4-Chloro-N-[2-(3,4-dimethoxyphenyl)-2-hydroxyethyl]butyramide (12). To a solution of 10 (1.14 g, 5.02 mmol) in MeOH (10 mL), palladium on carbon (500 mg) was added, and the reaction mixture was stirred at rt for 2 h under hydrogen atmosphere. Then the mixture was filtrated, and concentration of the filtrate afforded crude 11 as a colorless oil. The resulting oil was then dissolved in CHCl3 (10 mL), and to the solution triethylamine (1.0 mL, 6.9 mmol) and 4-chlorobutyric chloride (0.60 mL, 5.5 mmol) were added under ice-cooling. After stirring for 2 h at 0 °C, the reaction mixture was washed successively with 10% hydrochloric acid (10 mL x 2), saturated NaHCO3 aq (10 mL x 2) and brine (10 mL). The organic layer was dried and concentrated. Column chromatography (hexane : EtOAc = 4 : 1) of the residue afforded 12 as a pale yellow oil (1.409 g, 93%, 2 steps). 11: 1H NMR δ: 2.90–3.12 (2H, m), 3.76 (3H, s), 3.78 (3H, s), 4.81 (1H, brs), 5.29 (3H, brs), 6.70 (1H, d, J = 8.4), 6.79 (1H, d, J = 8.4), 6.89 (1H, s). 13C NMR δ: 47.7, 55.7, 55.7, 71.8, 109.1, 110.9, 117.9, 133.9, 148.4, 148.8. 12: 1H NMR δ: 2.08 (2H, tt, J = 6.2, 7.0), 2.36 (2H, t, J = 7.0), 3.33 (1H, ddd, J = 5.2, 8.0, 14.0), 3.56 (2H, t, J = 6.2), 3.64 (1H, ddd, J = 3.2, 6.8, 14.0), 3.88 (3H, s), 3.89 (3H, s), 4.76 (1H, dd, J = 3.2, 8.0), 6.22 (1H, brs), 6.82 (1H, d, J = 8.0), 6.87 (1H, d, J = 8.0), 6.91 (1H, s). 13C NMR δ: 28.0, 33.0, 44.3, 47.3, 55.8, 55.9, 73.1, 108.9, 111.0, 117.9, 134.3, 148.5, 149.0, 172.9. IR (CHCl3): 3345, 2940, 1647, 1597, 1516, 1466, 1261, 1219. FAB-MS m/z: 302 [M+H]+. HR-FAB-MS m/z: Calcd for C14H21ClNO4: 302.1159. Found 302.1165.
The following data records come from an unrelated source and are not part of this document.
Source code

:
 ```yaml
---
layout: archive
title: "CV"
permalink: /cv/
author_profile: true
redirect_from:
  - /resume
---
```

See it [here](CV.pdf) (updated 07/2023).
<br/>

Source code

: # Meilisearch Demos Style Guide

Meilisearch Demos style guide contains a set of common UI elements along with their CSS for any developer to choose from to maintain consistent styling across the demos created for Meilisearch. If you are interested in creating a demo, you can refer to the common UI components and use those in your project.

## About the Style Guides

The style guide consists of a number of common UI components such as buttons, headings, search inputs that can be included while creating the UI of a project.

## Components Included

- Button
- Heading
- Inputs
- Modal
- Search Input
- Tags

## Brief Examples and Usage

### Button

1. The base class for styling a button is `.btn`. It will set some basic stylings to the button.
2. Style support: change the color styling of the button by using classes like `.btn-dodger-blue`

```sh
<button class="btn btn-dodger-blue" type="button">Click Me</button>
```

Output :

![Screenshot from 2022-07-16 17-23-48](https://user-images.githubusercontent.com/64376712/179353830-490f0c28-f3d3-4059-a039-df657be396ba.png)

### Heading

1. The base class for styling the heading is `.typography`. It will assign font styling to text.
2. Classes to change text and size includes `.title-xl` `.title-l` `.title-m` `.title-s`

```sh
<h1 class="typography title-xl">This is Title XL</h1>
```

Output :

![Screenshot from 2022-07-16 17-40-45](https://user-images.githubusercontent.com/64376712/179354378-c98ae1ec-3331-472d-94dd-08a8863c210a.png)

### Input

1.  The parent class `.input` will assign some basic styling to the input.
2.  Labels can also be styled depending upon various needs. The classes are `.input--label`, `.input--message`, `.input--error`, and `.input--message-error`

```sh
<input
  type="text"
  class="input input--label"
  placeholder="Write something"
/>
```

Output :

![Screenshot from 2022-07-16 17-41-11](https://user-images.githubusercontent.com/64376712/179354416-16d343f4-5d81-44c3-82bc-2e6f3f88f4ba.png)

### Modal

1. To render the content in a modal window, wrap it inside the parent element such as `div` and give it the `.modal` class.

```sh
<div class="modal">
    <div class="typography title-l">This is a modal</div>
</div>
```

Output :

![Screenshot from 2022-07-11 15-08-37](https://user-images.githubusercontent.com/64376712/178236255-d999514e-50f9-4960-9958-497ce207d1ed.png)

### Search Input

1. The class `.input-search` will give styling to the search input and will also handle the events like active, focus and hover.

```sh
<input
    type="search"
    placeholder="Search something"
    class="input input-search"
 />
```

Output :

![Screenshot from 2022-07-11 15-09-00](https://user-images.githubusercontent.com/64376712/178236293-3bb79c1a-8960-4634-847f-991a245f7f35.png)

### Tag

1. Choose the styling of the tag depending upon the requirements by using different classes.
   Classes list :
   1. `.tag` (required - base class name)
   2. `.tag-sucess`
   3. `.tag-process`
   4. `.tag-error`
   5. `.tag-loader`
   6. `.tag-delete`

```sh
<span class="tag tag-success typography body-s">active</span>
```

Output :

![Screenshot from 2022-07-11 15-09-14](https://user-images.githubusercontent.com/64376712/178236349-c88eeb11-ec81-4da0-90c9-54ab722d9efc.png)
1-[2-(3,4-Dimethoxyphenyl)-2-hydroxyethyl]pyrrolidin-2-one (13). To a suspension of sodium hydride (160 mg, 4.0 mmol) in dry DMF (40 mL), a solution of 12 (1.0 g, 3.3 mmol) in dry DMF (10 mL) was added dropwise at 0 °C. After stirring for 2 h at 0 °C, the reaction was quenched with saturated ammonium chloride aq (20 mL), and the resulting mixture was extracted with EtOAc (20 mL x 3). Combined organic extracts were washed successively with water (20 mL x 3) and brine (20 mL), and dried. Concentration and column chromatography (hexane : EtOAc = 2 : 1) of the residue afforded 13 as a colorless solid (995 mg, 85%). For analytical purpose a small portion was recrystallized from hexane–EtOAc to give colorless crystals; mp 90–92 °C (lit.,22 90-91 °C). 1H NMR: δ: 1.99 (2H, m), 2.42 (2H, t, J = 7.4 Hz), 3.26 (1H, ddd, J = 6.8, 7.6, 9.6 Hz), 3.36 (1H, ddd, J = 6.8, 7.2, 9.6 Hz), 3.50 (1H, dd, J = 4.0, 14.4 Hz) , 3.56 (1H, dd, J = 7.2, 14.0 Hz), 3.88 (3H, s), 3.90 (3H, s), 4.00 (1H, brs), 4.92 (1H, brs), 6.84 (1H, d, J = 8.0 Hz), 6.89 (1H, d, J = 8.0 Hz), 6.96 (1H, s). 13C NMR δ: 18.4, 30.8, 49.5, 51.9, 55.9 (C x 2), 72.9, 108.9, 110.9, 118.0, 134.7, 148.5, 149.1, 177.1. IR (CHCl3): 3333, 1666, 1516, 1466, 1261, 1219. FAB-MS m/z: 266 [M+H]+.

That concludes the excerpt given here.